Man, you picked up on that one tiny line and ignored everything else I said. If it takes years to learn the force, how did Luke do it? He had months of training and 1 year between his most intensive training and ROTJ. That isn’t years so Lucas saying that is about as accurate as some other things he has said over the years. Plus you ignore that she was skilled at combat BEFORE TFA starts. Nice job of taking one line and making your rebuttal entirely about something that had very little do to with the rest of what I wrote. Nice job. Good strawman argument. Well done.

Skilled at combat does not a good Jedi make. Han was skilled at combat. Does this mean he can pick up a lightsaber, and beat Darth Vader? I think not. You seem to have forgotten Luke’s line in TESB where he literally states: "but I’ve learned so much! Luke had three years to study, and practise the skills he was taught by Obi-Wan, and expand upon it. Yet, it took him three years to be able to pull a lightsaber from the snow when his life depended on it. Then he trained with Yoda, after which he spent another year studying his craft. So, yes Luke studied for years, whilst also being trained by Yoda.

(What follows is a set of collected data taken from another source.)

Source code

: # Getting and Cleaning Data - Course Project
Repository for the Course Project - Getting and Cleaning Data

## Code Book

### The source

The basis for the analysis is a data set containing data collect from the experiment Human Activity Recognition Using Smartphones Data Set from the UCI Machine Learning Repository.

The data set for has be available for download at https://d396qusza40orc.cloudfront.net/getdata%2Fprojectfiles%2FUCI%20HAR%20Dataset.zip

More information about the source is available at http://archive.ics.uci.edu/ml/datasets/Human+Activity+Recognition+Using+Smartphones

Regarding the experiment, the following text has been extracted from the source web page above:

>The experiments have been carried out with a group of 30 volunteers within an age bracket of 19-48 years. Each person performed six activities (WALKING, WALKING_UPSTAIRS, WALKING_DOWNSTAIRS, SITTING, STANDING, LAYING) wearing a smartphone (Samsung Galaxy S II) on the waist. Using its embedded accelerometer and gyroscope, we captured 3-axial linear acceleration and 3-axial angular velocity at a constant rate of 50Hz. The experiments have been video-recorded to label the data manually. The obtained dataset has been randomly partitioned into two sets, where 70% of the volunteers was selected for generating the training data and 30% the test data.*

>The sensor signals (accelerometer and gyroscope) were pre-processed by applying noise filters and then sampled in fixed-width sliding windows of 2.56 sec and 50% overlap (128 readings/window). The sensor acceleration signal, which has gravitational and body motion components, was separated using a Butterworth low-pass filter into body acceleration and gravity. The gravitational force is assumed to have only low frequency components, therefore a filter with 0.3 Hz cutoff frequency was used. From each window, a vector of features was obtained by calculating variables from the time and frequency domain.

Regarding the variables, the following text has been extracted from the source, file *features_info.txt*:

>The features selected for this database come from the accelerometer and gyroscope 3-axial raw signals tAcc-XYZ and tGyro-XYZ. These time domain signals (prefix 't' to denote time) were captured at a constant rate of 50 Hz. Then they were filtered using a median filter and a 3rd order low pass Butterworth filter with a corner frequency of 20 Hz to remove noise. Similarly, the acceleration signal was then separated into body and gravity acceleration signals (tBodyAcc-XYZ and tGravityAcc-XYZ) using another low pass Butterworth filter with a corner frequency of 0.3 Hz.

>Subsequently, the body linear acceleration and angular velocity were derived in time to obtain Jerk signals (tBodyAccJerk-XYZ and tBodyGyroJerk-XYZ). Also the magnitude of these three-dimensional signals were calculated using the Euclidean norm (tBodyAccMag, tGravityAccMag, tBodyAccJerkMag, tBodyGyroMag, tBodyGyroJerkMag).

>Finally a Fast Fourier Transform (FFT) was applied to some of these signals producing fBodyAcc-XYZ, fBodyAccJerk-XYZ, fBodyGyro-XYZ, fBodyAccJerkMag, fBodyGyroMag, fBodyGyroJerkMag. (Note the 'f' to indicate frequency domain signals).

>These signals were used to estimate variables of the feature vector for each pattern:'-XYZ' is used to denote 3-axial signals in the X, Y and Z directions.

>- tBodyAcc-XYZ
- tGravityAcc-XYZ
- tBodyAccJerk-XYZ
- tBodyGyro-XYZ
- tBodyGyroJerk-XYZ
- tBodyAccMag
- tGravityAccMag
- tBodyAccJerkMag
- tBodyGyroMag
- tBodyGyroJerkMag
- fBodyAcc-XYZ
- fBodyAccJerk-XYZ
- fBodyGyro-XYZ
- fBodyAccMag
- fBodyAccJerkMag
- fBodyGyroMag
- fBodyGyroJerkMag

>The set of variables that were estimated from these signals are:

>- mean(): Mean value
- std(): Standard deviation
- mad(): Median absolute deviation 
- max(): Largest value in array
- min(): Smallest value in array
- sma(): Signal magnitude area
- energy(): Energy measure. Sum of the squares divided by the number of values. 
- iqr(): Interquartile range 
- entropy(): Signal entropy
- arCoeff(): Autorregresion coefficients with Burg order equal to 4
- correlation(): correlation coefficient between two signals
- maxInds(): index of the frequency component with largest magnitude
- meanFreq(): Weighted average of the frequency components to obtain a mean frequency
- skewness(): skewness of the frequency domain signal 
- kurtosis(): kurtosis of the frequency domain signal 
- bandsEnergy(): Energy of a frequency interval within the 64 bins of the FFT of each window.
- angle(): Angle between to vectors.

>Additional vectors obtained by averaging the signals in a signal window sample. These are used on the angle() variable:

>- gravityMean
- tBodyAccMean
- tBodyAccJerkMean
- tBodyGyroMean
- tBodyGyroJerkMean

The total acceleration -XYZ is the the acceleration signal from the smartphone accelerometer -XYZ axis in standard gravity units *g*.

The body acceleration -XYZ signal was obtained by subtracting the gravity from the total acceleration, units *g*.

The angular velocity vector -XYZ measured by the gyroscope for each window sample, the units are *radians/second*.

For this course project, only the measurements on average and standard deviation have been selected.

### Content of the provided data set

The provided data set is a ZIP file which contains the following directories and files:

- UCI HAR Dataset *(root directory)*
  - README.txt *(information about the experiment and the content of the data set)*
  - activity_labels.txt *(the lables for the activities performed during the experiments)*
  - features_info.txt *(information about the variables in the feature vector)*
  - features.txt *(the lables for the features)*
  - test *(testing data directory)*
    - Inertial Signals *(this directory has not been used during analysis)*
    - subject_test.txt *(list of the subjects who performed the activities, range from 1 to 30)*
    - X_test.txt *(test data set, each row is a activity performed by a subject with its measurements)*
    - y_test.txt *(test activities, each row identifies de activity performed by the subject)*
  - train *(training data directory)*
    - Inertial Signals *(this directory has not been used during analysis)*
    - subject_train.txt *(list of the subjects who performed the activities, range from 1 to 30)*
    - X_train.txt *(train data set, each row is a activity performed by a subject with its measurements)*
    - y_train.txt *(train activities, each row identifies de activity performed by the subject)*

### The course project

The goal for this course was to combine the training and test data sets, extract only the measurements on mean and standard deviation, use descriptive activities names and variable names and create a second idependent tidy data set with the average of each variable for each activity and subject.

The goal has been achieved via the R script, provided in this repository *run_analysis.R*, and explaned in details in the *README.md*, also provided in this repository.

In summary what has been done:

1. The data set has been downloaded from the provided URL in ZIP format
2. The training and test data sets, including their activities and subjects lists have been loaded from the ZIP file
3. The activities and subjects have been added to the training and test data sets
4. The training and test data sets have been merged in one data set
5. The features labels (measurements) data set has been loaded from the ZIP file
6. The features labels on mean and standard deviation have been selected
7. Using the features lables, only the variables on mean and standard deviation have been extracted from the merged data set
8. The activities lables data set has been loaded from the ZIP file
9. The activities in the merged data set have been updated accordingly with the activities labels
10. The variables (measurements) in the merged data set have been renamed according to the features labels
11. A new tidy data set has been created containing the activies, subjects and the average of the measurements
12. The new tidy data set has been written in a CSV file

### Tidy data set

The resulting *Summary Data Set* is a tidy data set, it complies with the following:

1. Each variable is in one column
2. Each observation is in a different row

Yeah, from what Yoda said in TESB, Luke hadn’t been studying. Dabbling, but not studying. He had very little to go one. A couple of things from Obi-wan about instinct and trusting the force, but not enough to do anything. And in TESB, Luke is in that “look what I’ve learned” phase before the master swats him down. Vader played with him in TESB. The best Luke could do was a glancing blow on Vader’s armor. I would say Luke trained for 2-months and the rest of what he did can hardly be called training. And it hadn’t done him much good since he couldn’t lift the X-wing. Meanwhile, you forget that Rey was in a school of a different sort on Jakku. You ignore that not all lessons can be learned in a formal environment. You give Luke credit for the two tiny lessons Ben gave him, but none for the time that Rey spent on Jakku. Yes, I am suggesting kind of a Karate Kid type training where learning to wax a car and paint a fence turns out to be training for martial arts. But what the force requires is faith. But what can be clearly seen, is that whatever prerequisite for learning force skills and making use of them that Rey learned on Jakku and Luke had some very counter productive life lessons on Tatooine. Obi-wan and Yoda had to overcome how Luke was raised. Rey does not have that problem. She has other issues. She didn’t see her parents in the cave, she saw no one but herself. Luke saw himself in Vader. And according to the great Miyamoto Musashi, if you are a skilled fighter, you should be able to pick up any weapons. Finn picked up the lightsaber and did a passable job against Kylo. Rey was doing a passable job until Kylo basically paused and told her to use the force and she did and she beat him. She then used the lightsaber as effortlessly as she had her staff. Your argument makes a lot of assumptions. I try to build mine with facts. Not all are from Star Wars, but I either rely on what the movies show or what people are really like and capable of.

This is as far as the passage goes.